§ **What to do**: Please copy every line from the records below that contains the string "Visualización".

§ **Input records**:

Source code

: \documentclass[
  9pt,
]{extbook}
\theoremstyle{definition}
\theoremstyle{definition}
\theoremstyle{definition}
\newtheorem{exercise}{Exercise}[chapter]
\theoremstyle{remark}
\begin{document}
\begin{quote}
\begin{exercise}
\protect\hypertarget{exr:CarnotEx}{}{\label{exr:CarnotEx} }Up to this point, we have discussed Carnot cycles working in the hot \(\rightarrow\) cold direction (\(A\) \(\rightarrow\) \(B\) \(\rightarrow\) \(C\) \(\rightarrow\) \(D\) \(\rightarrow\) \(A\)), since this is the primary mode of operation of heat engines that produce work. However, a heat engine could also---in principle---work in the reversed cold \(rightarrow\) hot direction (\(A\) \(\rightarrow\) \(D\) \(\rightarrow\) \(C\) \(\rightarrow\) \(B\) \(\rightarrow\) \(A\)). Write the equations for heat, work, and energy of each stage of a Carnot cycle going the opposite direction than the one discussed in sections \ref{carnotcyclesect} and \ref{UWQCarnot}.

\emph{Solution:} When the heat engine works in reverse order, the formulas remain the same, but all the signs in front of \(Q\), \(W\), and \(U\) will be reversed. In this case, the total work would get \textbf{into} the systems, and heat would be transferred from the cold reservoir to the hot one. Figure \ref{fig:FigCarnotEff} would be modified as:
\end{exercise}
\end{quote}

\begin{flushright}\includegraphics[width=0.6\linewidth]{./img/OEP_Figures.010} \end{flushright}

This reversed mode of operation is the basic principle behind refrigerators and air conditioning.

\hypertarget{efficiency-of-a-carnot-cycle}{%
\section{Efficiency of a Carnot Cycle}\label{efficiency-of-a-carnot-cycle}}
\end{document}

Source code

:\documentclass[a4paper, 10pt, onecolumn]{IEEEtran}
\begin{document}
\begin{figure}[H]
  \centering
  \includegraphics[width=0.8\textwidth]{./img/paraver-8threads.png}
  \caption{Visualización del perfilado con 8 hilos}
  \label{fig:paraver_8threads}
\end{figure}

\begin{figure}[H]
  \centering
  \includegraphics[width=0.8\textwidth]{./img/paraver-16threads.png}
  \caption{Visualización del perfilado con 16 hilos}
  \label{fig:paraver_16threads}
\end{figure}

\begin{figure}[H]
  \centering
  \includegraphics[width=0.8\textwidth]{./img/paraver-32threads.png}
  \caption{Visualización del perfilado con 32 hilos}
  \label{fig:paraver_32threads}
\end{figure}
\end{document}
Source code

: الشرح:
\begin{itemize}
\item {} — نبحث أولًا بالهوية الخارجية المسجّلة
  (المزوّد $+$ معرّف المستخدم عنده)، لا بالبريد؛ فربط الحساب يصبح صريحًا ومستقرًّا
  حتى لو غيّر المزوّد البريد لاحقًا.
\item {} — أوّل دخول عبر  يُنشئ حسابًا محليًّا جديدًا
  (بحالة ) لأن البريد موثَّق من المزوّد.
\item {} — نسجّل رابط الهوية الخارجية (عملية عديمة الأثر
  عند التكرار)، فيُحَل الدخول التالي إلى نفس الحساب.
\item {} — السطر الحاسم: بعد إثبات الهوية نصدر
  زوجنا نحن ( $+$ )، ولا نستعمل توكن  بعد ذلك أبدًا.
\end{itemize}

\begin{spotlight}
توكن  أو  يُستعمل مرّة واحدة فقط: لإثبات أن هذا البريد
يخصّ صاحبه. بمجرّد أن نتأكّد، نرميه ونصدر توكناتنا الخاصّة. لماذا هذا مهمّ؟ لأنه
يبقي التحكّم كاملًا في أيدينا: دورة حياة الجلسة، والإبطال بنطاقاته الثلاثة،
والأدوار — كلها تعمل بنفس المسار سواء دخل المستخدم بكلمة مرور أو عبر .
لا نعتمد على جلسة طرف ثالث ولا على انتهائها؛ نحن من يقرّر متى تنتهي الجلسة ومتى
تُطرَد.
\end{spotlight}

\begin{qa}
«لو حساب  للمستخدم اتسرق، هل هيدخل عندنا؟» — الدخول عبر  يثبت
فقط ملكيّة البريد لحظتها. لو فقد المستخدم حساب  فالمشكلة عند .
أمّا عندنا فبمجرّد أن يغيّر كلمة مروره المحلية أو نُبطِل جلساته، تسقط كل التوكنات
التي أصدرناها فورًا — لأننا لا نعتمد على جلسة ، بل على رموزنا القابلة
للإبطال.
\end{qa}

§ **Response to the task**:
  \caption{Visualización del perfilado con 8 hilos}
  \caption{Visualización del perfilado con 16 hilos}
  \caption{Visualización del perfilado con 32 hilos}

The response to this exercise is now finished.